In layman’s terms, Kant’s Categorical Imperative states that a moral priciple is justified only if everyone could abide by those maxims and society would be better-off. While people often apply this imperative toward moral principles such as deception, theft, and suicide, I find a particular homage toward it through my research in computational social choice and multiagent systems.
Researchers in my field study interactions of agents (humans, algorithms, robots, etc.) and theorize how they may behave in certain settings (e.g., whether a mechanism is strategyproof) or about the aggregate effects of a procedure prescribed to the agents (e.g., whether an allocation of resources is a Nash equilibrium). To these ends, we often make assumptions about the properties of the agents in our system, such what behavior they may have, how their preferences are structured, or what means they have to communicate with each other. This allows us to prove properties about the aggregate system that result from populations of agents with these assumptions.
For example, consider three siblings whose wealthy parents recently passed away, but who did not specify which sibling should get what out of the inheritance.

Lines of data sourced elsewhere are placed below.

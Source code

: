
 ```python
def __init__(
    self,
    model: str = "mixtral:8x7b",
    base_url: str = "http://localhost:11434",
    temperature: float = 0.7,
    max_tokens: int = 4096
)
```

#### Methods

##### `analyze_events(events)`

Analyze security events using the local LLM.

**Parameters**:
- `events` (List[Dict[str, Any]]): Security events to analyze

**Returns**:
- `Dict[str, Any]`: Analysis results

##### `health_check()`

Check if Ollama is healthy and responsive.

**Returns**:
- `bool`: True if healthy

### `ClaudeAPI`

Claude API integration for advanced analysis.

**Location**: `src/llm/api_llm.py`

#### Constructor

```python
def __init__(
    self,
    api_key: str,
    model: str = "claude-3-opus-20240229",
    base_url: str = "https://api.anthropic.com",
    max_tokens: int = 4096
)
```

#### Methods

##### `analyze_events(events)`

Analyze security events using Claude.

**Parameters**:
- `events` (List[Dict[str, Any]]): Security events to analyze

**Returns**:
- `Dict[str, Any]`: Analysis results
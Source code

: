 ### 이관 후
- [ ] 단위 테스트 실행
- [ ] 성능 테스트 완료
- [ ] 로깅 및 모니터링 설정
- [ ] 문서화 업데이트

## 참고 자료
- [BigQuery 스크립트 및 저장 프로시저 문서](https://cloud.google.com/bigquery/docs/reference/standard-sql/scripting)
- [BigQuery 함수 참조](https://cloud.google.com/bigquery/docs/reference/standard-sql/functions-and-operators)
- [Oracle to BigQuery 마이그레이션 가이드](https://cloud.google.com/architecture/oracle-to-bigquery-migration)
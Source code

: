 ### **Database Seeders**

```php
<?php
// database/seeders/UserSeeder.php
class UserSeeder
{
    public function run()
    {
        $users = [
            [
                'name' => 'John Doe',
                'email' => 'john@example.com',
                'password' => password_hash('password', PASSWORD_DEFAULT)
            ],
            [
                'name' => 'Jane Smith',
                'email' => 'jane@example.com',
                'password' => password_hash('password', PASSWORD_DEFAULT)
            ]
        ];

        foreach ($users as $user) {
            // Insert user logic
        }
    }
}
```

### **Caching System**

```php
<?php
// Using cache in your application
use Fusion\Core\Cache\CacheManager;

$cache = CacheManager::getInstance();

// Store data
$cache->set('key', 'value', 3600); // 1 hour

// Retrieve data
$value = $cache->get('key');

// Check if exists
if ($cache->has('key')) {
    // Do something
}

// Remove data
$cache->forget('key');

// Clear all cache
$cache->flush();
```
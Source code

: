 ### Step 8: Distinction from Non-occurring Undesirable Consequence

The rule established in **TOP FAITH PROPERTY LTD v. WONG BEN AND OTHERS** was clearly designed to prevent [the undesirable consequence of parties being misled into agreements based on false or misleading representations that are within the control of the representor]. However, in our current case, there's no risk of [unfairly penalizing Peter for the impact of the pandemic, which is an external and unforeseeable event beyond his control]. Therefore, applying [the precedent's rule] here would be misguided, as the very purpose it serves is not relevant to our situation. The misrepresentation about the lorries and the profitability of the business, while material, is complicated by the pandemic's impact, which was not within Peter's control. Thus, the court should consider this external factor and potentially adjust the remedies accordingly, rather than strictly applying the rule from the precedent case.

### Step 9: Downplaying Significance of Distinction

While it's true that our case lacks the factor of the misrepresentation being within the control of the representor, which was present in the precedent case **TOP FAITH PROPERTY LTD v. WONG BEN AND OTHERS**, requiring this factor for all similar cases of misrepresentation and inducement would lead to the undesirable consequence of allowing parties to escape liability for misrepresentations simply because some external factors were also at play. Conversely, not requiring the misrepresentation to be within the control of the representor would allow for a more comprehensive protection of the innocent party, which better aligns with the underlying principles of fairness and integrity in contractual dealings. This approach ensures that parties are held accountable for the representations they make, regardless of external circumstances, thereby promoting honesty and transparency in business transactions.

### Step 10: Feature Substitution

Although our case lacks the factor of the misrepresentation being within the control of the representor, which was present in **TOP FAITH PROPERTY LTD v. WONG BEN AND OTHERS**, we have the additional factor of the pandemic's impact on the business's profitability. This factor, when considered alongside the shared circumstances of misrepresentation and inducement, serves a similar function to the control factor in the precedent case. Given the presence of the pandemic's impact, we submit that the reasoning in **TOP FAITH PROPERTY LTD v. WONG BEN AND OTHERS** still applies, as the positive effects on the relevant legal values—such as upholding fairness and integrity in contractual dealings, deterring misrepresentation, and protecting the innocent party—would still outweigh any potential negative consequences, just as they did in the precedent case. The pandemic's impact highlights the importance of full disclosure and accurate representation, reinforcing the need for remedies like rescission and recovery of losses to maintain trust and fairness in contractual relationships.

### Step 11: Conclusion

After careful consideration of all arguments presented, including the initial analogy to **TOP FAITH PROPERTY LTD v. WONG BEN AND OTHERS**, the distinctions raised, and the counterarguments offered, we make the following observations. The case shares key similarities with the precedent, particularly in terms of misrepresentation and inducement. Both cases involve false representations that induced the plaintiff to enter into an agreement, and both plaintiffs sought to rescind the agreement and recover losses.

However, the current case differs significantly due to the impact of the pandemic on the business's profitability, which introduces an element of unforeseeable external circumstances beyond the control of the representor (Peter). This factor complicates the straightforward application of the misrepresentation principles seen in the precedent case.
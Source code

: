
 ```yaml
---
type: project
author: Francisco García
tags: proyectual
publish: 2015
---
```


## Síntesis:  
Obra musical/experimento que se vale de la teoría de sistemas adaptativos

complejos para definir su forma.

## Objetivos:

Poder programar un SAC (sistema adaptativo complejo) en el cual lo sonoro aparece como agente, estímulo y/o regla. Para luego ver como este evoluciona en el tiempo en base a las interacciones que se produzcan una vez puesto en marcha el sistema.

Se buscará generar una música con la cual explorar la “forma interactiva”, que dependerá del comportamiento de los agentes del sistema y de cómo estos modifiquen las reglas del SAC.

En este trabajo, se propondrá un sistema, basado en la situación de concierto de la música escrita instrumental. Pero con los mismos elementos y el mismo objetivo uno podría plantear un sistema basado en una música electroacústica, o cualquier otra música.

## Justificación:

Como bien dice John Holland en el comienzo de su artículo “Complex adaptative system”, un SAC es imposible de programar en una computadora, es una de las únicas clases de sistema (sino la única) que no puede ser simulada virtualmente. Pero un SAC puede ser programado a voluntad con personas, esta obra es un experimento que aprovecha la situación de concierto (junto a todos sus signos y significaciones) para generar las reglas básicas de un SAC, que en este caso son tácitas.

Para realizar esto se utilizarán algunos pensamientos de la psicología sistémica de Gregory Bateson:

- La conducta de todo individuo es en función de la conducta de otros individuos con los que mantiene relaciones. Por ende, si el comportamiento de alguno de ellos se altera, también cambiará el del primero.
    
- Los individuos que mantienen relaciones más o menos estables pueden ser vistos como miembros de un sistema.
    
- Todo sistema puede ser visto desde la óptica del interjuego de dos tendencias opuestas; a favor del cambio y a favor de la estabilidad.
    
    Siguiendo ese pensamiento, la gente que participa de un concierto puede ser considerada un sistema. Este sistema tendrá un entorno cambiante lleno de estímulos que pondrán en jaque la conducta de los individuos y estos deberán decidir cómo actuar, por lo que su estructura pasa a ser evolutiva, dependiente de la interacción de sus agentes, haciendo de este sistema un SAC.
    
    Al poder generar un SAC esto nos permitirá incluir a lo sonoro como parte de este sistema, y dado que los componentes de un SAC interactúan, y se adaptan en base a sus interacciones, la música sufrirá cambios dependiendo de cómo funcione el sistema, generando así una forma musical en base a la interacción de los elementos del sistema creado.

The siblings split the items – some painting, jewelry, stocks, and cash – via the round robin procedure: the siblings take turns deciding what they want next out of the remaining pool. It is known mathematically that this division of resources is envy-free up to one good (i.e., approximately fair).
This example demonstrates one way to achieve approximate fairness if all agents follow this procedure, just like with Kant’s Imperative. However, achieving actual fairness (via the notion envy-freeness) turns out to be a computationally hard problem (i.e, the solution can be verified quickly but cannot be solved quickly unless P=NP). Kant did not forsee that finding maxims (or, sometimes even testing maxims) would be virtually an impossible task.
Aside from computational issues, there are a few other aspects of computer science – including game theory, reinforcement learning, and distributed systems – from which Kant’s Imperative deserves scrutiny. For one, how should the imperative be interpreted if people have different preferences, information, cognitive methods of processing that information (e.g., biases), or time horizons? (These are factors often considered as “types” in Bayesian games.) Does the imperative assert that everyone must behave the same way (follow the same moral guidelines) regardless of their situation, even if they don’t have enough information to do so, or is Free Will a virtue in-and-of-itself so that everyone should make the best with what they have? How much due diligence does an individual need to do and at what personal cost?
I’m curious how trading and contracts are viewed in Kantian ethics – especially in the American view of the notions, where contracts are practically legally omnipotent. For example, suppose that a seller of a house asks for an amount higher than what it’s worth. Person A bids the house at the appraisal value while Person B bids what the seller is asking for. Where is the moral fault if Person B buys the house and then realizes it’s a dump? Kantian ethics would seem to imply that the seller should not over-ask the true value because this is a lie and a deception for Person B. However, the effect of every person over-asking is a market solution – people would eventually stop bidding on over-valued items. This entails that goods should only be exchanged through strategyproof mechanisms. However, this runs into the good ‘ol Gibbard’s Theorem, which basically states that this is impossible (without, say, imposing restrictions on peoples’ preferences – see the VCG mechanism).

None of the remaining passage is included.